Q: All tasks are archived in Docker how do you handle some of the temporary tasks?

A: The temporary task does produce some garbage images that need to be regularly cleaned up by the Docker repository, with a general set-up period of 1 months.
Q: Does the task system help the user to complete the Docker package operation?

A: Not currently, so users must have some basic Docker operation, at least to the mirror, to submit the image and so on. Of course, like some Docker settings, such as Mount volume, the Network (bridge, host) can be set by parameter when submitting a task.
what are the advantages and disadvantages of Q:mesos and kubernetes?
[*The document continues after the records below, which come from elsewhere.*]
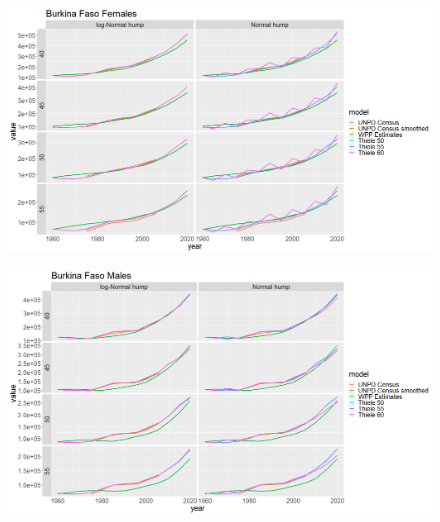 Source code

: \documentclass[12pt,a4paper]{article}
\begin{document}
\newpage
\begin{figure}[H]
\includegraphics[width = \linewidth]{age pop females.png}
\end{figure}
\begin{figure}[H]
\includegraphics[width = \linewidth]{age pop males.png}
\end{figure}
\end{document}
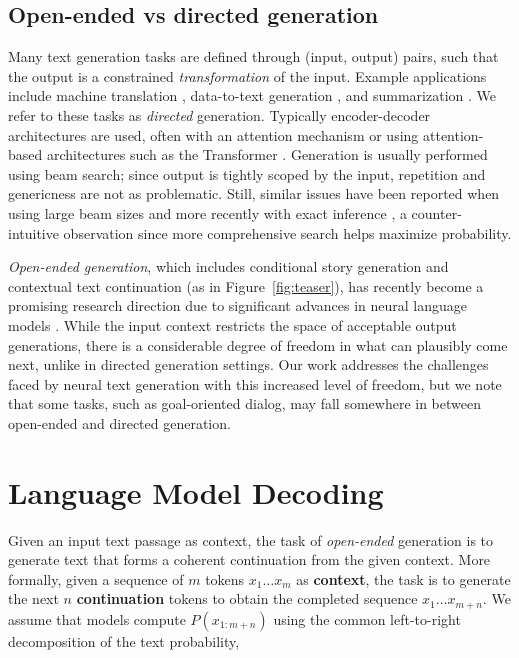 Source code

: \subsection{Open-ended vs directed generation} 

Many text generation tasks are defined through (input, output) pairs, such that the output is a constrained \emph{transformation} of the input. Example applications include machine translation \citep{Bahdanau2015NeuralMT}, data-to-text generation \citep{wiseman2017challenges}, and summarization \citep{nallapati2016abstractive}. We refer to these tasks as \emph{directed} generation. Typically encoder-decoder architectures are used, often with an attention mechanism \citep{Bahdanau2015NeuralMT,luong2015effective} or using attention-based architectures such as the Transformer \citep{vaswani2017attention}. Generation is usually performed using beam search; since output is tightly scoped by the input, repetition and genericness are not as problematic. Still, similar issues have been reported when using large beam sizes \citep{koehn2017six} and more recently with exact inference \citep{stahlberg2019nmt}, a counter-intuitive observation since more comprehensive search helps maximize probability.

\emph{Open-ended generation}, which includes conditional story generation and contextual text continuation (as in Figure~\ref{fig:teaser}), has recently become a promising research direction due to significant advances in neural language models \citep{clark2018-neural,holtzman2018l2w, fan2018hierarchical,peng2018-towards,radford2019BetterLMs}. While the input context restricts the space of acceptable output generations, there is a considerable degree of freedom in what can plausibly come next, unlike in directed generation settings. Our work addresses the challenges faced by neural text generation with this increased level of freedom, but we note that some tasks, such as goal-oriented dialog, may fall somewhere in between open-ended and directed generation.

 \section{Language Model Decoding}

Given an input text passage as context, the task of \emph{open-ended} generation is to generate text that forms a coherent continuation from the given context. More formally, given a sequence of $m$ tokens $x_1 \ldots x_m$ as \textbf{context}, the task is to generate the next $n$ \textbf{continuation} tokens to obtain the completed sequence $x_1 \ldots x_{m+n}$. We assume that models compute $P(x_{1:m+n})$ using the common left-to-right decomposition of the text probability,

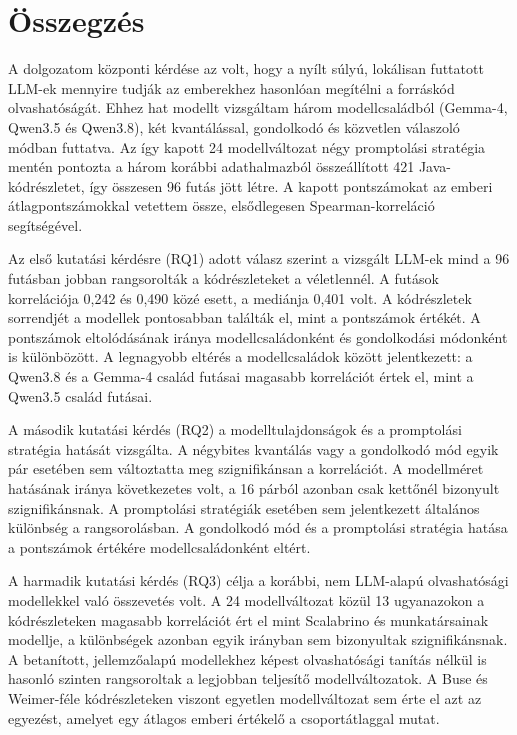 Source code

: \documentclass[
]{elteikthesis}[2024/04/26]
\begin{document}
\chapter{Összegzés}
\label{ch:conclusion}

A dolgozatom központi kérdése az volt, hogy a nyílt súlyú, lokálisan futtatott LLM-ek mennyire tudják
az emberekhez hasonlóan megítélni a forráskód olvashatóságát.
Ehhez hat modellt vizsgáltam három modellcsaládból (Gemma-4, Qwen3.5 és Qwen3.8),
két kvantálással, gondolkodó és közvetlen válaszoló módban futtatva.
Az így kapott 24 modellváltozat négy promptolási stratégia mentén pontozta a három korábbi adathalmazból összeállított
421 Java-kódrészletet, így összesen 96 futás jött létre.
A kapott pontszámokat az emberi átlagpontszámokkal vetettem össze, elsődlegesen Spearman-korreláció segítségével.

Az első kutatási kérdésre (RQ1) adott válasz szerint a vizsgált LLM-ek
mind a 96 futásban jobban rangsorolták a kódrészleteket a véletlennél.
A futások korrelációja 0,242 és 0,490 közé esett, a mediánja 0,401 volt.
A kódrészletek sorrendjét a modellek pontosabban találták el, mint a pontszámok értékét.
A pontszámok eltolódásának iránya modellcsaládonként és gondolkodási módonként is különbözött.
A legnagyobb eltérés a modellcsaládok között jelentkezett:
a Qwen3.8 és a Gemma-4 család futásai magasabb korrelációt értek el,
mint a Qwen3.5 család futásai.

A második kutatási kérdés (RQ2) a modelltulajdonságok és a promptolási stratégia hatását vizsgálta.
A négybites kvantálás vagy a gondolkodó mód egyik pár esetében sem változtatta meg szignifikánsan a korrelációt.
A modellméret hatásának iránya következetes volt, a 16 párból azonban csak kettőnél bizonyult szignifikánsnak.
A promptolási stratégiák esetében sem jelentkezett általános különbség a rangsorolásban.
A gondolkodó mód és a promptolási stratégia hatása a pontszámok értékére modellcsaládonként eltért.

A harmadik kutatási kérdés (RQ3) célja a korábbi, nem LLM-alapú olvashatósági modellekkel való összevetés volt.
A 24 modellváltozat közül 13 ugyanazokon a kódrészleteken magasabb korrelációt ért el mint Scalabrino és munkatársainak modellje,
a különbségek azonban egyik irányban sem bizonyultak szignifikánsnak.
A betanított, jellemzőalapú modellekhez képest olvashatósági tanítás nélkül is
hasonló szinten rangsoroltak a legjobban teljesítő modellváltozatok.
A Buse és Weimer-féle kódrészleteken viszont egyetlen modellváltozat sem érte el azt az egyezést,
amelyet egy átlagos emberi értékelő a csoportátlaggal mutat.
\end{document}
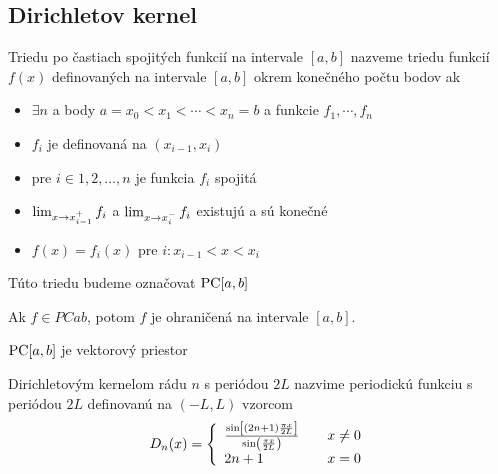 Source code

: 
\subsection{Dirichletov kernel}
\begin{definicia}
    Triedu po častiach spojitých funkcií na intervale $[a,b]$ nazveme
    triedu funkcií $f(x)$ definovaných na intervale $[a,b]$ okrem
    konečného počtu bodov ak
    \begin{itemize}
        \item
            $\exists n$ a body $a=x_0<x_1<\cdots<x_n=b$ a funkcie
            $f_1, \cdots, f_n$
        \item
            $f_i$ je definovaná na $(x_{i-1},x_i)$
        \item
            pre $i \in 1,2,\dots,n$ je funkcia $f_i$ spojitá
        \item
            $\lim_{x \rightarrow x_{i-1}^+} f_i$ a 
            $\lim_{x \rightarrow x_i^-} f_i$ existujú a sú konečné
        \item
            $f(x) = f_i(x)$ pre $i: x_{i-1} < x < x_i$
    \end{itemize}
    Túto triedu budeme označovat $\mbox{PC}[a,b]$
\end{definicia}

\begin{lema}
    Ak $f \in PCab$, potom $f$ je ohraničená na intervale $[a,b]$.
    \label{lema:ohranicenost_na_pcab}
\end{lema}

\begin{lema}
    $\mbox{PC}[a,b]$ je vektorový priestor
\end{lema}
\begin{dokaz}
\end{dokaz}

\begin{definicia}
Dirichletovým kernelom  rádu $n$ s periódou $2L$ nazvime periodickú funkciu
s periódou $2L$ definovanú na $(-L,L)$ vzorcom
\begin{equation}
    D_n(x) = \left\{
        \begin{array}{l l}
            \frac{\sin\left[(2n+1) \frac{\pi x}{2 L}\right]}{
            \sin\left(\frac{\pi x}{2 L}\right)} \quad& x\not=0 \\
            2n+1 \quad& x=0
        \end{array}
    \right.
\end{equation}
\end{definicia}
A: In fact, I mainly use Mesos,mesos relative kubernetes should be a set of heavier system, mesos more like a distributed operating system, and kubernetes in the container orchestration more advantages (pod, etc.).
The above content is organized according to the July 13, 2017 night group sharing content. Share people Jia Xu, Hujiang Java engineer, open source Framework juice author, more than 10 years of development experience。 Dockone Weekly will organize the technology to share, welcome interested students add: LIYINGJIESA, into group participation, you want to listen to the topic or want to share the topic can give us a message.
Related Article

Contact Us

The content source of this page is from Internet, which doesn't represent Alibaba Cloud's opinion; products and services mentioned on that page don't have any relationship with Alibaba Cloud. If the content of the page makes you feel confusing, please write us an email, we will handle the problem within 5 days after receiving your email.

If you find any instances of plagiarism from the community, please send an email to: info-contact@alibabacloud.com and provide relevant evidence. A staff member will contact you within 5 working days.

A Free Trial That Lets You Build Big!

Start building with 50+ products and up to 12 months usage for Elastic Compute Service

  • Sales Support

    1 on 1 presale consultation

  • After-Sales Support

    24/7 Technical Support 6 Free Tickets per Quarter Faster Response

  • Alibaba Cloud offers highly flexible support services tailored to meet your exact needs.